> _Problem to solve_:
Find each line below that includes "dfrac", then copy it.

[Excerpts from a dataset]
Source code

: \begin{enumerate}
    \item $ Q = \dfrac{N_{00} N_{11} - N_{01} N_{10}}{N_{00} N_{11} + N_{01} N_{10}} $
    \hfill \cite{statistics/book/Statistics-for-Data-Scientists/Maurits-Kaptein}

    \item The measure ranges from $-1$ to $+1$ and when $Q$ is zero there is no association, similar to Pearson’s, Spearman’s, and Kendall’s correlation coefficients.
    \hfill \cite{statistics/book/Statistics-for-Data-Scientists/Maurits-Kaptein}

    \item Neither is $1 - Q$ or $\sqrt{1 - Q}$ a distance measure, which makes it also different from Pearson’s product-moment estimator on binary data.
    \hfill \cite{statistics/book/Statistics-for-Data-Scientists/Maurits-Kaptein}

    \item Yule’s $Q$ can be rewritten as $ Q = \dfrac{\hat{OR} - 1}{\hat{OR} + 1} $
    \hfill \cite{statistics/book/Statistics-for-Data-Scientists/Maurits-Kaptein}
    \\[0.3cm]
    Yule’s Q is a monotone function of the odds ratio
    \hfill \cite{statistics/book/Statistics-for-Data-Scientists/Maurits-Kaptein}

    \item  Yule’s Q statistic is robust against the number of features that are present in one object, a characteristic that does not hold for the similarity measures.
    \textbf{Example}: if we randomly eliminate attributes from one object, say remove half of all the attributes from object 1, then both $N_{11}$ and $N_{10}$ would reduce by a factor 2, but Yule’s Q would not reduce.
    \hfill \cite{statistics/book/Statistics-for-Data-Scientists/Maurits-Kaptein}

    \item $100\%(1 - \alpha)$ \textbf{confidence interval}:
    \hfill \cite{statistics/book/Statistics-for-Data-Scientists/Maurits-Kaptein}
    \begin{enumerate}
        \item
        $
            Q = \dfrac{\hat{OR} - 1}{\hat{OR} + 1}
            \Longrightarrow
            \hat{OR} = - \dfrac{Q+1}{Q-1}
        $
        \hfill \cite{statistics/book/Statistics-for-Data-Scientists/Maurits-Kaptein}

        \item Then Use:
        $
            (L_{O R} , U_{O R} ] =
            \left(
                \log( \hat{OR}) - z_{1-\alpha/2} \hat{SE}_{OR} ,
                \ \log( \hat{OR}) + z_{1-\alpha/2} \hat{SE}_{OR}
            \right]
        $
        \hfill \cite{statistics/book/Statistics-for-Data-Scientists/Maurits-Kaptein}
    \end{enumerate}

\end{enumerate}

* * *

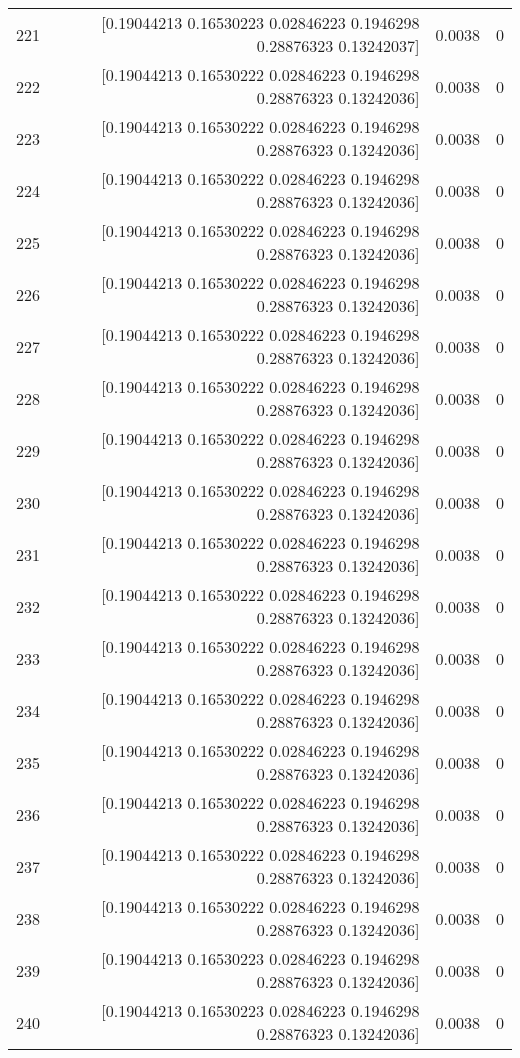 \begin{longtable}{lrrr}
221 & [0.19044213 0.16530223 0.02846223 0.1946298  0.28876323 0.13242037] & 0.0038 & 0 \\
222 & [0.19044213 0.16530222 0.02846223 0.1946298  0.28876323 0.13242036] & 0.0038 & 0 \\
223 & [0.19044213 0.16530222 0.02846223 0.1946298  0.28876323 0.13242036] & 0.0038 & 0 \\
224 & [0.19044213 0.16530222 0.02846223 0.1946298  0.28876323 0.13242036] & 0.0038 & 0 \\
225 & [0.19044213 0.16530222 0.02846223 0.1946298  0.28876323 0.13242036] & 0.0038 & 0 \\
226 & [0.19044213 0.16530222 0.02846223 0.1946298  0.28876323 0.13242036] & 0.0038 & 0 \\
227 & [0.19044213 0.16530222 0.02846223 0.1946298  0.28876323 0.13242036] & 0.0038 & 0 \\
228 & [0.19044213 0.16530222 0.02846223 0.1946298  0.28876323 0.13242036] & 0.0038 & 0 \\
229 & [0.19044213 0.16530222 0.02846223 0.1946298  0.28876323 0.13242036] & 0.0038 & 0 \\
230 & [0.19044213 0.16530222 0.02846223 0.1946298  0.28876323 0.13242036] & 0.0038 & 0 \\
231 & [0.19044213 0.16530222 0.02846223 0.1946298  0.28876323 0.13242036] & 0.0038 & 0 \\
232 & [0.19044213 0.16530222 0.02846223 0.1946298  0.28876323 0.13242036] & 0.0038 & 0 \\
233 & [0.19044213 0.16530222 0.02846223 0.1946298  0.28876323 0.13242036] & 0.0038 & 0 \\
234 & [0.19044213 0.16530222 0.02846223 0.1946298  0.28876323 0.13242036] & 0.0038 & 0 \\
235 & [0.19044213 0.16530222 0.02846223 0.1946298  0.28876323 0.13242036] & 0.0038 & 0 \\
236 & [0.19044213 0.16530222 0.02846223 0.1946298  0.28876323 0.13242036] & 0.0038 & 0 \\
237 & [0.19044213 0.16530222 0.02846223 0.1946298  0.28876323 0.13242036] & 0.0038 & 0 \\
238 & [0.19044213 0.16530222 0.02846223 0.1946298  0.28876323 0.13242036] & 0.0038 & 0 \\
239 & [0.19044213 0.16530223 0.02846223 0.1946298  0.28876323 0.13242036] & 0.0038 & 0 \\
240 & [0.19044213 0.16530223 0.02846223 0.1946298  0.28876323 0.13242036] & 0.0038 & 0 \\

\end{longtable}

> _Answer space_:
    \item $ Q = \dfrac{N_{00} N_{11} - N_{01} N_{10}}{N_{00} N_{11} + N_{01} N_{10}} $
    \item Yule’s $Q$ can be rewritten as $ Q = \dfrac{\hat{OR} - 1}{\hat{OR} + 1} $
            Q = \dfrac{\hat{OR} - 1}{\hat{OR} + 1}
            \hat{OR} = - \dfrac{Q+1}{Q-1}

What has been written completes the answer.